Una serie de decisiones condujeron a que el modelo MP-40 prevaleciese respecto a los anteriores, entre ellas la sustitución de partes fabricadas de un modo “artesanal” mediante el empleo de tornos y fresadoras en favor de piezas prefabricadas en acero, mucho más fáciles de ensamblar y ajustar, por no hablar de la reducción en tiempos de trabajo invertido por los operarios en las cadenas de montaje.
El MP-40, con la guerra ya en curso, se reveló como un arma fundamental para el desarrollo de la Blitzkrieg (guerra relámpago alemana), que demandaba este tipo de subfusiles para su infantería y tropas acorazadas.
A modo de apunte estadístico cabe citar que, al final de la Segunda Guerra Mundial, se contabilizó la producción de más de un millón de unidades. Si bien el MP-40 en líneas generales cumplió con las expectativas y fue fiable para quienes la utilizaron, no hay que dejar pasar por alto que también contó con algunas desventajas respecto a otras armas similares fabricadas por algunas de las potencias que participaron en la contienda. La Thomson americana, la legendaria PPSh-41 rusa, el Sten Mark II británico e incluso el Suomi KP/-31 finlandés presentaron, como no podía ser, sus luces y sombras una vez fueron puestas a prueba en el campo de batalla.
Réplica Denix del MP-40.
Königsplatz, la espaciosa plaza tendida a los pies del Reichstag, bien podría compararse con el paisaje lunar aquella mañana del 30 de Abril de 1945. Mutilada por infinidad de cráteres, además de una gran zanja antitanque inundada de agua que atraviesa casi toda su extensión de norte a sur, la plaza está a punto de albergar uno de los episodios más dramáticos en la batalla de Berlín.

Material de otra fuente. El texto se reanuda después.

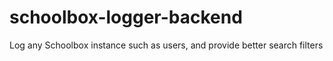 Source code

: # schoolbox-logger-backend

Log any Schoolbox instance such as users, and provide better search filters
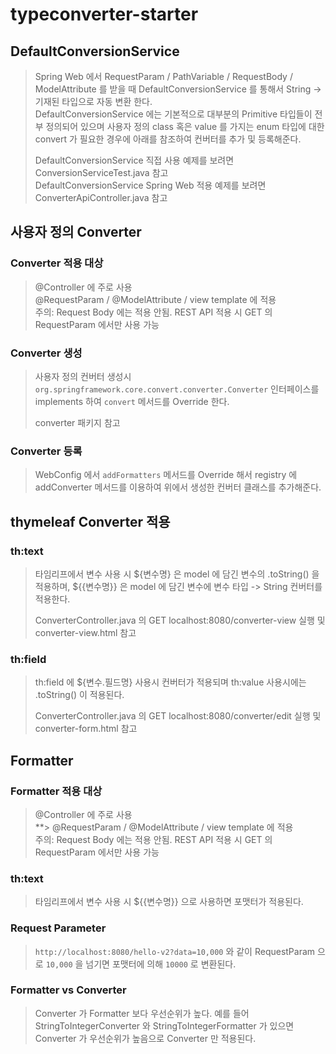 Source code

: # typeconverter-starter

## DefaultConversionService
> Spring Web 에서 RequestParam / PathVariable / RequestBody / ModelAttribute 를 받을 때 DefaultConversionService 를 통해서
> String -> 기재된 타입으로 자동 변환 한다.  
> DefaultConversionService 에는 기본적으로 대부분의 Primitive 타입들이 전부 정의되어 있으며 사용자 정의 class 혹은 
> value 를 가지는 enum 타입에 대한 convert 가 필요한 경우에 아래를 참조하여 컨버터를 추가 및 등록해준다.  
> 
> DefaultConversionService 직접 사용 예제를 보려면 ConversionServiceTest.java 참고    
> DefaultConversionService Spring Web 적용 예제를 보려면 ConverterApiController.java 참고

## 사용자 정의 Converter
### Converter 적용 대상
> @Controller 에 주로 사용  
> @RequestParam / @ModelAttribute / view template 에 적용   
> 주의: Request Body 에는 적용 안됨. REST API 적용 시 GET 의 RequestParam 에서만 사용 가능

### Converter 생성
> 사용자 정의 컨버터 생성시 `org.springframework.core.convert.converter.Converter` 인터페이스를 implements 하여
> `convert` 메서드를 Override 한다.  
> 
> converter 패키지 참고

### Converter 등록
> WebConfig 에서 `addFormatters` 메서드를 Override 해서 registry 에 addConverter 메서드를 이용하여
> 위에서 생성한 컨버터 클래스를 추가해준다.

## thymeleaf Converter 적용
### th:text
> 타임리프에서 변수 사용 시 ${변수명} 은 model 에 담긴 변수의 .toString() 을 적용하며,
> ${{변수명}} 은 model 에 담긴 변수에 변수 타입 -> String 컨버터를 적용한다.
> 
> ConverterController.java 의 GET localhost:8080/converter-view 실행 및 converter-view.html 참고

### th:field
> th:field 에 ${변수.필드명} 사용시 컨버터가 적용되며 th:value 사용시에는 .toString() 이 적용된다.
> 
> ConverterController.java 의 GET localhost:8080/converter/edit 실행 및 converter-form.html 참고

## Formatter
### Formatter 적용 대상
> @Controller 에 주로 사용  
**> @RequestParam / @ModelAttribute / view template 에 적용  
> 주의: Request Body 에는 적용 안됨. REST API 적용 시 GET 의 RequestParam 에서만 사용 가능

### th:text
> 타임리프에서 변수 사용 시 ${{변수명}} 으로 사용하면 포맷터가 적용된다.

### Request Parameter
> `http://localhost:8080/hello-v2?data=10,000` 와 같이 RequestParam 으로 `10,000` 을 넘기면 포맷터에 의해 `10000` 로 변환된다. 

### Formatter vs Converter
> Converter 가 Formatter 보다 우선순위가 높다. 예를 들어 StringToIntegerConverter 와 StringToIntegerFormatter 가 있으면
> Converter 가 우선순위가 높음으로 Converter 만 적용된다.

La jornada anterior, la infantería soviética, apoyada de cerca por numerosos carros de combate, ha logrado hacerse con el control de varios edificios en el simbólico recinto. Königsplatz, emplazada justo en medio del barrio diplomático de Berlín, apenas resulta reconocible. Todos los edificios que la rodean, sin excepción, han sido masacrados por la artillería y los bombardeos. El Ejército Rojo no está dispuesto a perder más carros y hombres de lo estrictamente necesario. La toma del cercano puente Moltke, e incluso el Ministerio del Interior, en cuyo interior aún resuenan los disparos de los últimos defensores alemanes, ha supuesto una hemorragia de bajas para el Alto Mando soviético. Ha llegado la hora de asestar el golpe definitivo…
Vista aérea de Königsplatz con el Reichstag a la derecha.
Agazapados dentro de los cráteres que pueblan Königsplatz, los soldados alemanes aguardan el asalto soviético. Con las primeras luces del día, acompañados por una lluvia que no deja de caer del cielo grisáceo, manos nerviosas palpan las armas con las que en cuestión de minutos habrán de enfrentarse a la apisonadora rusa. Las MP-40, desgastadas por el paso del tiempo, parecen haber perdido el brillo que las acompañó durante sus primeros días de vida.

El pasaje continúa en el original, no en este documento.